— Work instruction —
Starting at the first line of the data, print every line up to and including the one with "### 项目根目录下可以添加", but no pictures.

Stored data entries:
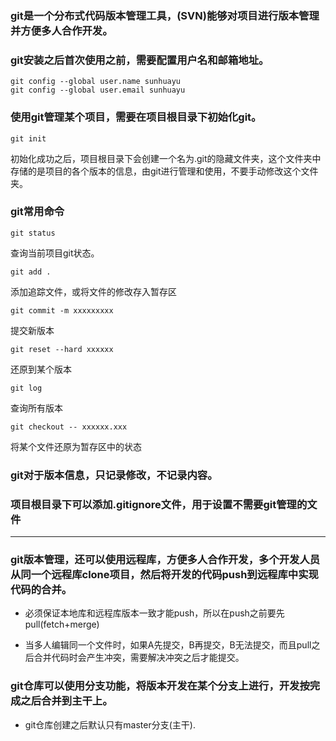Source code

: ### git是一个分布式代码版本管理工具，(SVN)能够对项目进行版本管理并方便多人合作开发。



### git安装之后首次使用之前，需要配置用户名和邮箱地址。



``` shell
git config --global user.name sunhuayu
git config --global user.email sunhuayu
```





### 使用git管理某个项目，需要在项目根目录下初始化git。

```shell
git init
```

初始化成功之后，项目根目录下会创建一个名为.git的隐藏文件夹，这个文件夹中存储的是项目的各个版本的信息，由git进行管理和使用，不要手动修改这个文件夹。



### git常用命令

```shell
git status
```

查询当前项目git状态。

```she
git add .
```

添加追踪文件，或将文件的修改存入暂存区

```shell
git commit -m xxxxxxxxx
```

提交新版本



```shell
git reset --hard xxxxxx
```

还原到某个版本



```shell
git log
```

查询所有版本



```shell
git checkout -- xxxxxx.xxx
```

将某个文件还原为暂存区中的状态



### git对于版本信息，只记录修改，不记录内容。



### 项目根目录下可以添加.gitignore文件，用于设置不需要git管理的文件



---

### git版本管理，还可以使用远程库，方便多人合作开发，多个开发人员从同一个远程库clone项目，然后将开发的代码push到远程库中实现代码的合并。

* 必须保证本地库和远程库版本一致才能push，所以在push之前要先pull(fetch+merge)

* 当多人编辑同一个文件时，如果A先提交，B再提交，B无法提交，而且pull之后合并代码时会产生冲突，需要解决冲突之后才能提交。





### git仓库可以使用分支功能，将版本开发在某个分支上进行，开发按完成之后合并到主干上。

* git仓库创建之后默认只有master分支(主干).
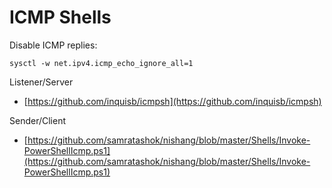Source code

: # ICMP Shells

Disable ICMP replies:
```
sysctl -w net.ipv4.icmp_echo_ignore_all=1
```
Listener/Server
- [https://github.com/inquisb/icmpsh](https://github.com/inquisb/icmpsh)

Sender/Client
- [https://github.com/samratashok/nishang/blob/master/Shells/Invoke-PowerShellIcmp.ps1](https://github.com/samratashok/nishang/blob/master/Shells/Invoke-PowerShellIcmp.ps1)
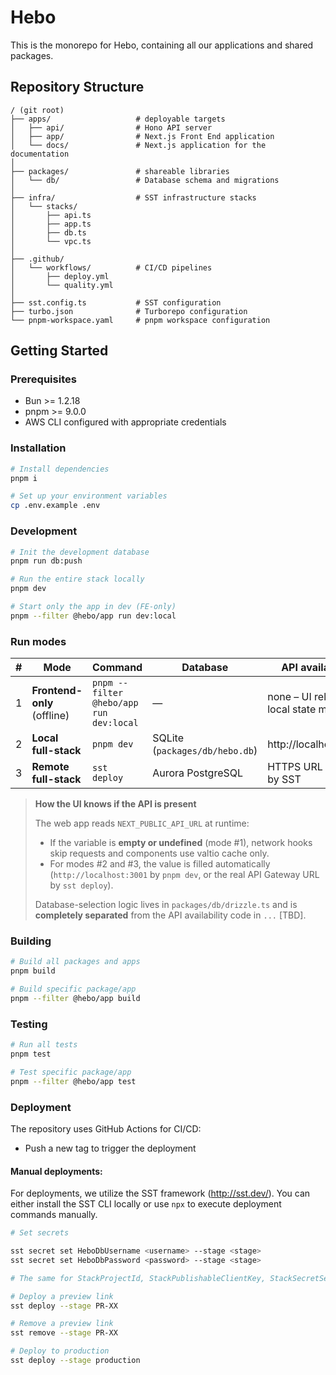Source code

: # Hebo

This is the monorepo for Hebo, containing all our applications and shared packages.

## Repository Structure

```
/ (git root)
├── apps/                   # deployable targets
│   ├── api/                # Hono API server
│   ├── app/                # Next.js Front End application
│   └── docs/               # Next.js application for the documentation
│
├── packages/               # shareable libraries
│   └── db/                 # Database schema and migrations
│
├── infra/                  # SST infrastructure stacks
│   └── stacks/
│       ├── api.ts
│       ├── app.ts
│       ├── db.ts
│       └── vpc.ts
│
├── .github/
│   └── workflows/          # CI/CD pipelines
│       ├── deploy.yml
│       └── quality.yml
│
├── sst.config.ts           # SST configuration
├── turbo.json              # Turborepo configuration
└── pnpm-workspace.yaml     # pnpm workspace configuration
```

## Getting Started

### Prerequisites

- Bun >= 1.2.18
- pnpm >= 9.0.0
- AWS CLI configured with appropriate credentials

### Installation

```bash
# Install dependencies
pnpm i
```

```bash
# Set up your environment variables
cp .env.example .env
```

### Development

```bash
# Init the development database
pnpm run db:push
```

```bash
# Run the entire stack locally
pnpm dev
```

```bash
# Start only the app in dev (FE-only)
pnpm --filter @hebo/app run dev:local
```

### Run modes

| # | Mode | Command | Database | API availability |
|---|------|---------|----------|------------------|
| 1 | **Frontend-only** (offline) | `pnpm --filter @hebo/app run dev:local` | — | none – UI relies on local state manager |
| 2 | **Local full-stack** | `pnpm dev` | SQLite (`packages/db/hebo.db`) | http://localhost:3001 |
| 3 | **Remote full-stack** | `sst deploy` | Aurora PostgreSQL | HTTPS URL injected by SST |

> **How the UI knows if the API is present**
>
> The web app reads `NEXT_PUBLIC_API_URL` at runtime:
>
> * If the variable is **empty or undefined** (mode #1), network hooks skip requests and components use valtio cache only.
> * For modes #2 and #3, the value is filled automatically (`http://localhost:3001` by `pnpm dev`, or the real API Gateway URL by `sst deploy`).
>
> Database-selection logic lives in `packages/db/drizzle.ts` and is **completely separated** from the API availability code in `...` [TBD].

### Building

```bash
# Build all packages and apps
pnpm build

# Build specific package/app
pnpm --filter @hebo/app build
```

### Testing

```bash
# Run all tests
pnpm test

# Test specific package/app
pnpm --filter @hebo/app test
```

### Deployment

The repository uses GitHub Actions for CI/CD:

- Push a new tag to trigger the deployment

#### Manual deployments:

For deployments, we utilize the SST framework (http://sst.dev/).
You can either install the SST CLI locally or use `npx` to execute deployment commands manually.

```bash
# Set secrets

sst secret set HeboDbUsername <username> --stage <stage>
sst secret set HeboDbPassword <password> --stage <stage>

# The same for StackProjectId, StackPublishableClientKey, StackSecretServerKey, PosthogKey, PosthogHost

# Deploy a preview link
sst deploy --stage PR-XX

# Remove a preview link
sst remove --stage PR-XX

# Deploy to production
sst deploy --stage production
```

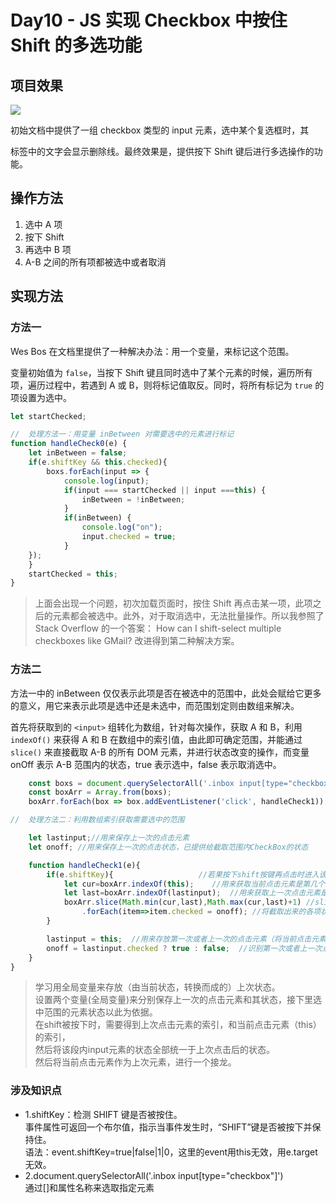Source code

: # Day10 - JS 实现 Checkbox 中按住 Shift 的多选功能

## 项目效果

![](https://github.com/SUNNERCMS/30daysJavascript/blob/master/10%20-%20JS%20%E5%AE%9E%E7%8E%B0%20Checkbox%20%E4%B8%AD%E6%8C%89%E4%BD%8F%20Shift%20%E7%9A%84%E5%A4%9A%E9%80%89%E5%8A%9F%E8%83%BD/GIF.gif)

初始文档中提供了一组 checkbox 类型的 input 元素，选中某个复选框时，其 <p> 标签中的文字会显示删除线。最终效果是，提供按下 Shift 键后进行多选操作的功能。
## 操作方法

1. 选中 A 项
2. 按下 Shift
3. 再选中 B 项
4. A-B 之间的所有项都被选中或者取消

## 实现方法

### 方法一

Wes Bos 在文档里提供了一种解决办法：用一个变量，来标记这个范围。

变量初始值为 `false`，当按下 Shift 键且同时选中了某个元素的时候，遍历所有项，遍历过程中，若遇到 A 或 B，则将标记值取反。同时，将所有标记为 `true` 的项设置为选中。

```js
let startChecked;

//	处理方法一：用变量 inBetween 对需要选中的元素进行标记
function handleCheck0(e) {
	let inBetween = false;
	if(e.shiftKey && this.checked){
		boxs.forEach(input => {
			console.log(input);
			if(input === startChecked || input ===this) {
				inBetween = !inBetween;
			}
			if(inBetween) {
				console.log("on");
				input.checked = true;
			}
	});
	}
	startChecked = this;
}
```
> 上面会出现一个问题，初次加载页面时，按住 Shift 再点击某一项，此项之后的元素都会被选中。此外，对于取消选中，无法批量操作。所以我参照了 Stack Overflow 的一个答案： How can I shift-select multiple checkboxes like GMail? 改进得到第二种解决方案。

### 方法二
方法一中的 inBetween 仅仅表示此项是否在被选中的范围中，此处会赋给它更多的意义，用它来表示此项是选中还是未选中，而范围划定则由数组来解决。  

首先将获取到的 `<input>` 组转化为数组，针对每次操作，获取 A 和 B，利用 `indexOf()` 来获得 A 和 B 在数组中的索引值，由此即可确定范围，并能通过 `slice()` 来直接截取 A-B 的所有 DOM 元素，并进行状态改变的操作，而变量 onOff 表示 A-B 范围内的状态，true 表示选中，false 表示取消选中。
```js
    const boxs = document.querySelectorAll('.inbox input[type="checkbox"]');
    const boxArr = Array.from(boxs);
    boxArr.forEach(box => box.addEventListener('click', handleCheck1));

//  处理方法二：利用数组索引获取需要选中的范围

    let lastinput;//用来保存上一次的点击元素
    let onoff; //用来保存上一次的点击状态，已提供给截取范围内CheckBox的状态

    function handleCheck1(e){
        if(e.shiftKey){                   //若果按下shift按键再点击时进入该程序，主要用来处理索引值
            let cur=boxArr.indexOf(this);    //用来获取当前点击元素是第几个input
            let last=boxArr.indexOf(lastinput);  //用来获取上一次点击元素是第几个input
            boxArr.slice(Math.min(cur,last),Math.max(cur,last)+1) //slice返回一个子数组
                .forEach(item=>item.checked = onoff); //将截取出来的各项状态设置的和上下点击元素的状态一致
        }

        lastinput = this;  //用来存放第一次或者上一次的点击元素（将当前点击元素作为上次元素，然后在有点击时和下次又组成一个范围）
        onoff = lastinput.checked ? true : false;  //识别第一次或者上一次点击元素的状态值
    }
}
```
> 学习用全局变量来存放（由当前状态，转换而成的）上次状态。  
设置两个变量(全局变量)来分别保存上一次的点击元素和其状态，接下里选中范围的元素状态以此为依据。  
在shift被按下时，需要得到上次点击元素的索引，和当前点击元素（this）的索引，  
然后将该段内input元素的状态全部统一于上次点击后的状态。  
然后将当前点击元素作为上次元素，进行一个接龙。  
### 涉及知识点
- 1.shiftKey：检测 SHIFT 键是否被按住。  
事件属性可返回一个布尔值，指示当事件发生时，“SHIFT”键是否被按下并保持住。  
语法：event.shiftKey=true|false|1|0，这里的event用this无效，用e.target无效。  
- 2.document.querySelectorAll('.inbox input[type="checkbox"]')  
通过[]和属性名称来选取指定元素  
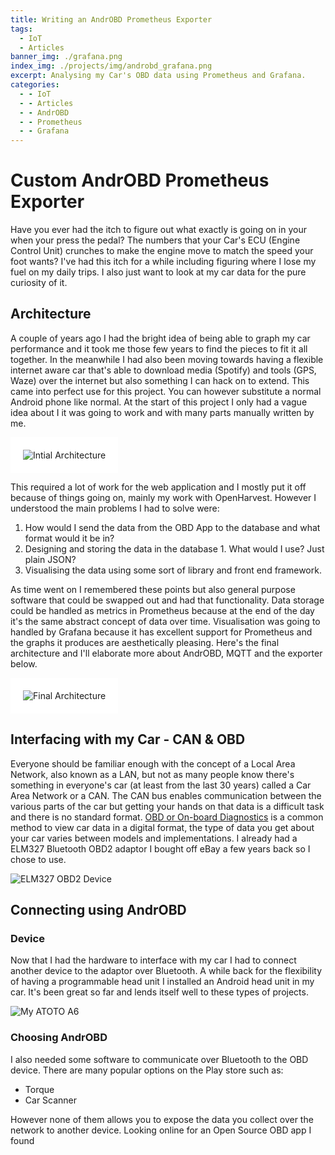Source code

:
 ```yaml
---
title: Writing an AndrOBD Prometheus Exporter
tags:
  - IoT
  - Articles
banner_img: ./grafana.png
index_img: ./projects/img/androbd_grafana.png
excerpt: Analysing my Car's OBD data using Prometheus and Grafana. 
categories:
  - - IoT
  - - Articles
  - - AndrOBD
  - - Prometheus
  - - Grafana
---
```


# Custom AndrOBD Prometheus Exporter

Have you ever had the itch to figure out what exactly is going on in your when your press the pedal?
The numbers that your Car's ECU (Engine Control Unit) crunches to make the engine move to match the speed
your foot wants? I've had this itch for a while including figuring where I lose my fuel on my daily
trips. I also just want to look at my car data for the pure curiosity of it.

## Architecture
A couple of years ago I had the bright idea of being able to graph my car performance and it took me
those few years to find the pieces to fit it all together. In the meanwhile I had also been moving
towards having a flexible internet aware car that's able to download media (Spotify) and tools (GPS, Waze)
over the internet but also something I can hack on to extend. This came into perfect use for this
project. You can however substitute a normal Android phone like normal. At the start of this project
I only had a vague idea about I it was going to work and with many parts manually written by me. 

<img src="./Initial_Architecture.drawio.png" 
  alt="Intial Architecture"
  style="background-color:white !important; padding:20px;">

This required a lot of work for the web application and I mostly put it off because of things going
on, mainly my work with OpenHarvest. However I understood the main problems I had to solve were:
  1. How would I send the data from the OBD App to the database and what format would it be in?
  2. Designing and storing the data in the database
    1. What would I use? Just plain JSON?
  3. Visualising the data using some sort of library and front end framework.

As time went on I remembered these points but also general purpose software that could be swapped
out and had that functionality. Data storage could be handled as metrics in Prometheus because at
the end of the day it's the same abstract concept of data over time. Visualisation was going to
handled by Grafana because it has excellent support for Prometheus and the graphs it produces are
aesthetically pleasing. Here's the final architecture and I'll elaborate more about AndrOBD, MQTT and
the exporter below.

<img src="./Final_Arch.drawio.png" 
  alt="Final Architecture"
  style="background-color:white !important; padding:20px;">

## Interfacing with my Car - CAN & OBD
Everyone should be familiar enough with the concept of a Local Area Network, also known as a LAN,
but not as many people know there's something in everyone's car (at least from the last 30 years) called
a Car Area Network or a CAN. The CAN bus enables communication between the various parts of the car
but getting your hands on that data is a difficult task and there is no standard format. 
[OBD or On-board Diagnostics](https://en.wikipedia.org/wiki/On-board_diagnostics) is a common method
to view car data in a digital format, the type of data you get about your car varies between models
and implementations. I already had a ELM327 Bluetooth OBD2 adaptor I bought off eBay a few years
back so I chose to use.

![ELM327 OBD2 Device](./obd.jpg)

## Connecting using AndrOBD

### Device
Now that I had the hardware to interface with my car I had to connect another device to the adaptor
over Bluetooth. A while back for the flexibility of having a programmable head unit I installed an
Android head unit in my car. It's been great so far and lends itself well to these types of projects.

![My ATOTO A6](./atoto_a6.jpg)

### Choosing AndrOBD
I also needed some software to communicate over Bluetooth to the OBD device. There are many popular
options on the Play store such as:
  - Torque
  - Car Scanner

However none of them allows you to expose the data you collect over the network to another device.
Looking online for an Open Source OBD app I found 

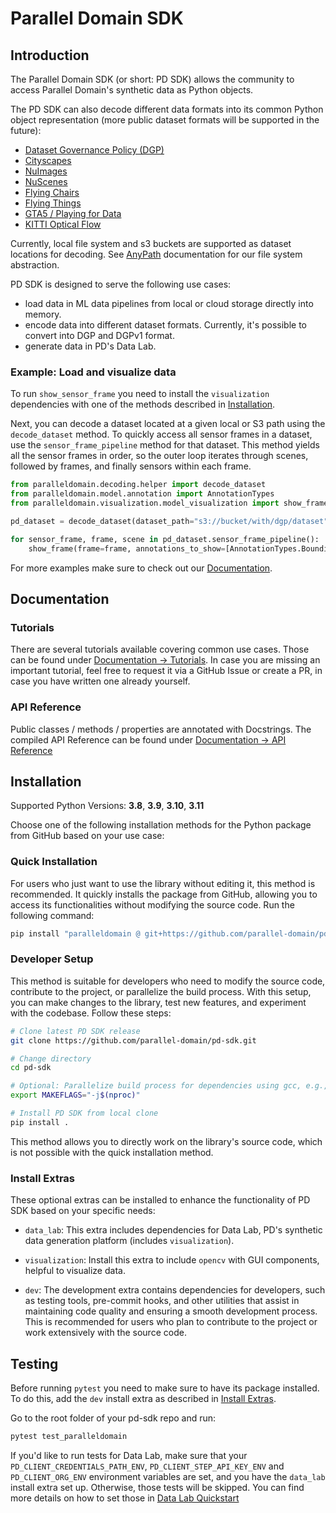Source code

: # Parallel Domain SDK

## Introduction

The Parallel Domain SDK (or short: PD SDK) allows the community to access Parallel Domain's synthetic data as Python objects.

The PD SDK can also decode different data formats into its common Python object representation (more public dataset formats will be supported in the future):
- [Dataset Governance Policy (DGP)](https://github.com/TRI-ML/dgp/blob/master/dgp/proto/README.md)
- [Cityscapes](https://www.cityscapes-dataset.com/dataset-overview/)
- [NuImages](https://www.nuscenes.org/nuimages)
- [NuScenes](https://www.nuscenes.org/nuscenes)
- [Flying Chairs](https://lmb.informatik.uni-freiburg.de/resources/datasets/FlyingChairs.en.html)
- [Flying Things](https://lmb.informatik.uni-freiburg.de/resources/datasets/SceneFlowDatasets.en.html)
- [GTA5 / Playing for Data](https://download.visinf.tu-darmstadt.de/data/from_games/)
- [KITTI Optical Flow](https://www.cvlibs.net/datasets/kitti/eval_stereo_flow.php?benchmark=flow)

Currently, local file system and s3 buckets are supported as dataset locations for decoding. See [AnyPath](https://parallel-domain.github.io/pd-sdk/tutorial/any_path/index.html) documentation for our file system abstraction.

PD SDK is designed to serve the following use cases:

- load data in ML data pipelines from local or cloud storage directly into memory.
- encode data into different dataset formats. Currently, it's possible to convert into DGP and DGPv1 format.
- generate data in PD's Data Lab.

### Example: Load and visualize data
To run `show_sensor_frame` you need to install the `visualization` dependencies with one of the methods described in [Installation](#installation).

Next, you can decode a dataset located at a given local or S3 path using the `decode_dataset` method.
To quickly access all sensor frames in a dataset, use the `sensor_frame_pipeline` method for that dataset. This method yields all the sensor frames in order, so the outer loop iterates through scenes, followed by frames, and finally sensors within each frame.

```python
from paralleldomain.decoding.helper import decode_dataset
from paralleldomain.model.annotation import AnnotationTypes
from paralleldomain.visualization.model_visualization import show_frame

pd_dataset = decode_dataset(dataset_path="s3://bucket/with/dgp/dataset", dataset_format="dgp")

for sensor_frame, frame, scene in pd_dataset.sensor_frame_pipeline():
    show_frame(frame=frame, annotations_to_show=[AnnotationTypes.BoundingBoxes2D])
```

For more examples make sure to check out our [Documentation](#documentation).

## Documentation

### Tutorials

There are several tutorials available covering common use cases. Those can be found under [Documentation -> Tutorials](https://parallel-domain.github.io/pd-sdk/).
In case you are missing an important tutorial, feel free to request it via a GitHub Issue or create a PR, in case you have written one already yourself.

### API Reference

Public classes / methods / properties are annotated with Docstrings. The compiled API Reference can be found under [Documentation -> API Reference](https://parallel-domain.github.io/pd-sdk/)


## Installation
Supported Python Versions: **3.8**, **3.9**, **3.10**, **3.11**

Choose one of the following installation methods for the Python package from GitHub based on your use case:

### Quick Installation
For users who just want to use the library without editing it, this method is recommended. It quickly installs the package from GitHub, allowing you to access its functionalities without modifying the source code. Run the following command:

```bash
pip install "paralleldomain @ git+https://github.com/parallel-domain/pd-sdk.git@main#egg=paralleldomain"
```

### Developer Setup

This method is suitable for developers who need to modify the source code, contribute to the project, or parallelize the build process. With this setup, you can make changes to the library, test new features, and experiment with the codebase. Follow these steps:

```bash
# Clone latest PD SDK release
git clone https://github.com/parallel-domain/pd-sdk.git

# Change directory
cd pd-sdk

# Optional: Parallelize build process for dependencies using gcc, e.g., `opencv-python-headless`
export MAKEFLAGS="-j$(nproc)"

# Install PD SDK from local clone
pip install .
```

This method allows you to directly work on the library's source code, which is not possible with the quick installation method.

### Install Extras

These optional extras can be installed to enhance the functionality of PD SDK based on your specific needs:

- `data_lab`: This extra includes dependencies for Data Lab, PD's synthetic data generation platform (includes `visualization`).

- `visualization`: Install this extra to include `opencv` with GUI components, helpful to visualize data.

- `dev`: The development extra contains dependencies for developers, such as testing tools, pre-commit hooks, and other utilities that assist in maintaining code quality and ensuring a smooth development process. This is recommended for users who plan to contribute to the project or work extensively with the source code.


## Testing
Before running `pytest` you need to make sure to have its package installed. To do this, add the `dev` install extra as described in [Install Extras](#install-extras).

Go to the root folder of your pd-sdk repo and run:
```bash
pytest test_paralleldomain
```

If you'd like to run tests for Data Lab, make sure that your `PD_CLIENT_CREDENTIALS_PATH_ENV`, `PD_CLIENT_STEP_API_KEY_ENV` and `PD_CLIENT_ORG_ENV` environment variables are set, and you have the `data_lab` install extra set up.
Otherwise, those tests will be skipped. You can find more details on how to set those in [Data Lab Quickstart](https://app.paralleldomain.com/docs/latest/data-lab-quickstart)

— Expected answer —
Source code

: ### git是一个分布式代码版本管理工具，(SVN)能够对项目进行版本管理并方便多人合作开发。



### git安装之后首次使用之前，需要配置用户名和邮箱地址。



``` shell
git config --global user.name sunhuayu
git config --global user.email sunhuayu
```





### 使用git管理某个项目，需要在项目根目录下初始化git。

```shell
git init
```

初始化成功之后，项目根目录下会创建一个名为.git的隐藏文件夹，这个文件夹中存储的是项目的各个版本的信息，由git进行管理和使用，不要手动修改这个文件夹。



### git常用命令

```shell
git status
```

查询当前项目git状态。

```she
git add .
```

添加追踪文件，或将文件的修改存入暂存区

```shell
git commit -m xxxxxxxxx
```

提交新版本



```shell
git reset --hard xxxxxx
```

还原到某个版本



```shell
git log
```

查询所有版本



```shell
git checkout -- xxxxxx.xxx
```

将某个文件还原为暂存区中的状态



### git对于版本信息，只记录修改，不记录内容。



### 项目根目录下可以添加.gitignore文件，用于设置不需要git管理的文件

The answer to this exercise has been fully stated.